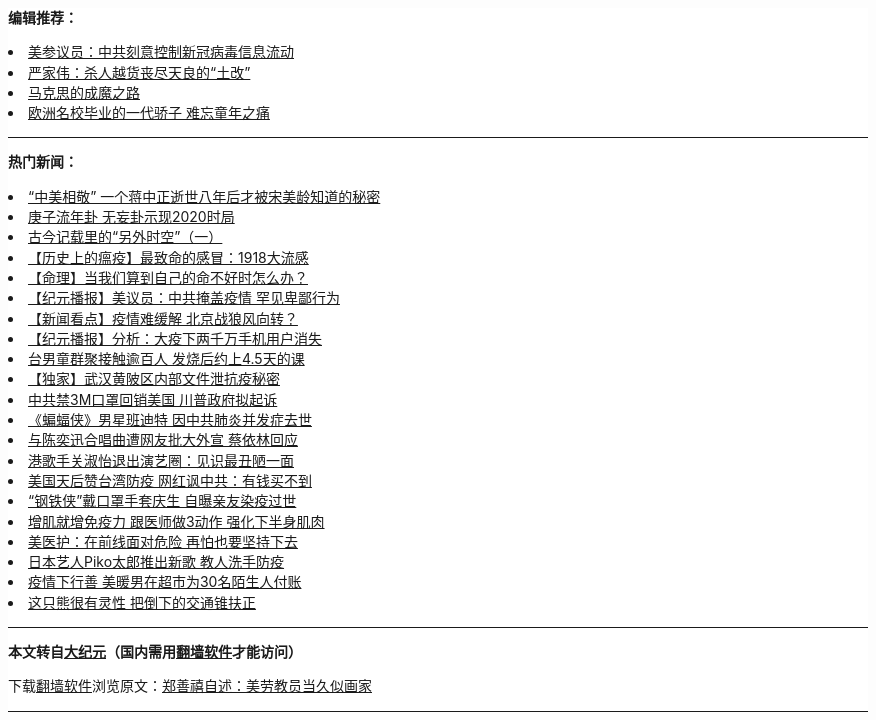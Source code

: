 
<strong>编辑推荐：</strong>
<li><a href="/gb/20/2/22/n11887949.md#1">美参议员：中共刻意控制新冠病毒信息流动</a></li>
<li><a href="/gb/18/8/17/n10645382.md#1" target="_blank">严家伟：杀人越货丧尽天良的“土改”</a></li><li><a href="/gb/10/11/7/n3077476.md?dfh#1" target="_blank">马克思的成魔之路</a></li><li><a href="/gb/19/7/14/n11384505.md#1" target="_blank">欧洲名校毕业的一代骄子 难忘童年之痛</a></li>
<hr>

<strong>热门新闻：</strong>
<li><a href="/gb/20/4/1/n11994730.md#1">“中美相敬” 一个蒋中正逝世八年后才被宋美龄知道的秘密</a></li>
<li><a href="/gb/20/4/2/n11998489.md#1">庚子流年卦 无妄卦示现2020时局</a></li>
<li><a href="/gb/20/3/27/n11979603.md#1">古今记载里的“另外时空”（一）</a></li>
<li><a href="/gb/20/4/1/n11996073.md#1">【历史上的瘟疫】最致命的感冒：1918大流感</a></li>
<li><a href="/gb/20/4/1/n11994253.md#1">【命理】当我们算到自己的命不好时怎么办？</a></li>
<li><a href="/gb/20/4/7/n12011538.md#1">【纪元播报】美议员：中共掩盖疫情 罕见卑鄙行为</a></li>
<li><a href="/gb/20/4/7/n12011735.md#1">【新闻看点】疫情难缓解 北京战狼风向转？</a></li>
<li><a href="/gb/20/4/7/n12011540.md#1">【纪元播报】分析：大疫下两千万手机用户消失</a></li>
<li><a href="/gb/20/4/6/n12006870.md#1">台男童群聚接触逾百人 发烧后约上4.5天的课</a></li>
<li><a href="/gb/20/4/3/n12001857.md#1">【独家】武汉黄陂区内部文件泄抗疫秘密</a></li>
<li><a href="/gb/20/4/6/n12006068.md#1">中共禁3M口罩回销美国 川普政府拟起诉</a></li>
<li><a href="/gb/20/4/7/n12011319.md#1">《蝙蝠侠》男星班迪特 因中共肺炎并发症去世</a></li>
<li><a href="/gb/20/4/6/n12006890.md#1">与陈奕迅合唱曲遭网友批大外宣 蔡依林回应</a></li>
<li><a href="/gb/20/4/6/n12009067.md#1">港歌手关淑怡退出演艺圈：见识最丑陋一面</a></li>
<li><a href="/gb/20/4/5/n12005827.md#1">美国天后赞台湾防疫 网红讽中共：有钱买不到</a></li>
<li><a href="/gb/20/4/5/n12005664.md#1">“钢铁侠”戴口罩手套庆生 自曝亲友染疫过世</a></li>
<li><a href="/gb/20/4/3/n12000954.md#1">增肌就增免疫力 跟医师做3动作 强化下半身肌肉</a></li>
<li><a href="/gb/20/4/6/n12008480.md#1">美医护：在前线面对危险 再怕也要坚持下去</a></li>
<li><a href="/gb/20/4/7/n12009685.md#1">日本艺人Piko太郎推出新歌 教人洗手防疫</a></li>
<li><a href="/gb/20/4/7/n12010421.md#1">疫情下行善 美暖男在超市为30名陌生人付账</a></li>
<li><a href="/gb/20/4/6/n12007130.md#1">这只熊很有灵性 把倒下的交通锥扶正</a></li>
<hr>

<strong>本文转自<a href="https://www.epochtimes.com">大纪元</a>（国内需用<a href="https://github.com/bannedbook/fanqiang/wiki">翻墙软件</a>才能访问）</strong><p>下载<a href="https://github.com/bannedbook/fanqiang/wiki">翻墙软件</a>浏览原文：<a href="https://www.epochtimes.com/gb/14/9/22/n4254719.htm">郑善禧自述：美劳教员当久似画家</a></p><hr>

● Assigned task
Set down every entry above again exactly, dropping each picture.

● Task solution
Source code

: 
<strong>编辑推荐：</strong>
<li><a href="/gb/20/2/22/n11887949.md#1">美参议员：中共刻意控制新冠病毒信息流动</a></li>
<li><a href="/gb/18/8/17/n10645382.md#1" target="_blank">严家伟：杀人越货丧尽天良的“土改”</a></li><li><a href="/gb/10/11/7/n3077476.md?dfh#1" target="_blank">马克思的成魔之路</a></li><li><a href="/gb/19/7/14/n11384505.md#1" target="_blank">欧洲名校毕业的一代骄子 难忘童年之痛</a></li>
<hr>

<strong>热门新闻：</strong>
<li><a href="/gb/20/4/1/n11994730.md#1">“中美相敬” 一个蒋中正逝世八年后才被宋美龄知道的秘密</a></li>
<li><a href="/gb/20/4/2/n11998489.md#1">庚子流年卦 无妄卦示现2020时局</a></li>
<li><a href="/gb/20/3/27/n11979603.md#1">古今记载里的“另外时空”（一）</a></li>
<li><a href="/gb/20/4/1/n11996073.md#1">【历史上的瘟疫】最致命的感冒：1918大流感</a></li>
<li><a href="/gb/20/4/1/n11994253.md#1">【命理】当我们算到自己的命不好时怎么办？</a></li>
<li><a href="/gb/20/4/7/n12011538.md#1">【纪元播报】美议员：中共掩盖疫情 罕见卑鄙行为</a></li>
<li><a href="/gb/20/4/7/n12011735.md#1">【新闻看点】疫情难缓解 北京战狼风向转？</a></li>
<li><a href="/gb/20/4/7/n12011540.md#1">【纪元播报】分析：大疫下两千万手机用户消失</a></li>
<li><a href="/gb/20/4/6/n12006870.md#1">台男童群聚接触逾百人 发烧后约上4.5天的课</a></li>
<li><a href="/gb/20/4/3/n12001857.md#1">【独家】武汉黄陂区内部文件泄抗疫秘密</a></li>
<li><a href="/gb/20/4/6/n12006068.md#1">中共禁3M口罩回销美国 川普政府拟起诉</a></li>
<li><a href="/gb/20/4/7/n12011319.md#1">《蝙蝠侠》男星班迪特 因中共肺炎并发症去世</a></li>
<li><a href="/gb/20/4/6/n12006890.md#1">与陈奕迅合唱曲遭网友批大外宣 蔡依林回应</a></li>
<li><a href="/gb/20/4/6/n12009067.md#1">港歌手关淑怡退出演艺圈：见识最丑陋一面</a></li>
<li><a href="/gb/20/4/5/n12005827.md#1">美国天后赞台湾防疫 网红讽中共：有钱买不到</a></li>
<li><a href="/gb/20/4/5/n12005664.md#1">“钢铁侠”戴口罩手套庆生 自曝亲友染疫过世</a></li>
<li><a href="/gb/20/4/3/n12000954.md#1">增肌就增免疫力 跟医师做3动作 强化下半身肌肉</a></li>
<li><a href="/gb/20/4/6/n12008480.md#1">美医护：在前线面对危险 再怕也要坚持下去</a></li>
<li><a href="/gb/20/4/7/n12009685.md#1">日本艺人Piko太郎推出新歌 教人洗手防疫</a></li>
<li><a href="/gb/20/4/7/n12010421.md#1">疫情下行善 美暖男在超市为30名陌生人付账</a></li>
<li><a href="/gb/20/4/6/n12007130.md#1">这只熊很有灵性 把倒下的交通锥扶正</a></li>
<hr>

<strong>本文转自<a href="https://www.epochtimes.com">大纪元</a>（国内需用<a href="https://github.com/bannedbook/fanqiang/wiki">翻墙软件</a>才能访问）</strong><p>下载<a href="https://github.com/bannedbook/fanqiang/wiki">翻墙软件</a>浏览原文：<a href="https://www.epochtimes.com/gb/14/9/22/n4254719.htm">郑善禧自述：美劳教员当久似画家</a></p><hr>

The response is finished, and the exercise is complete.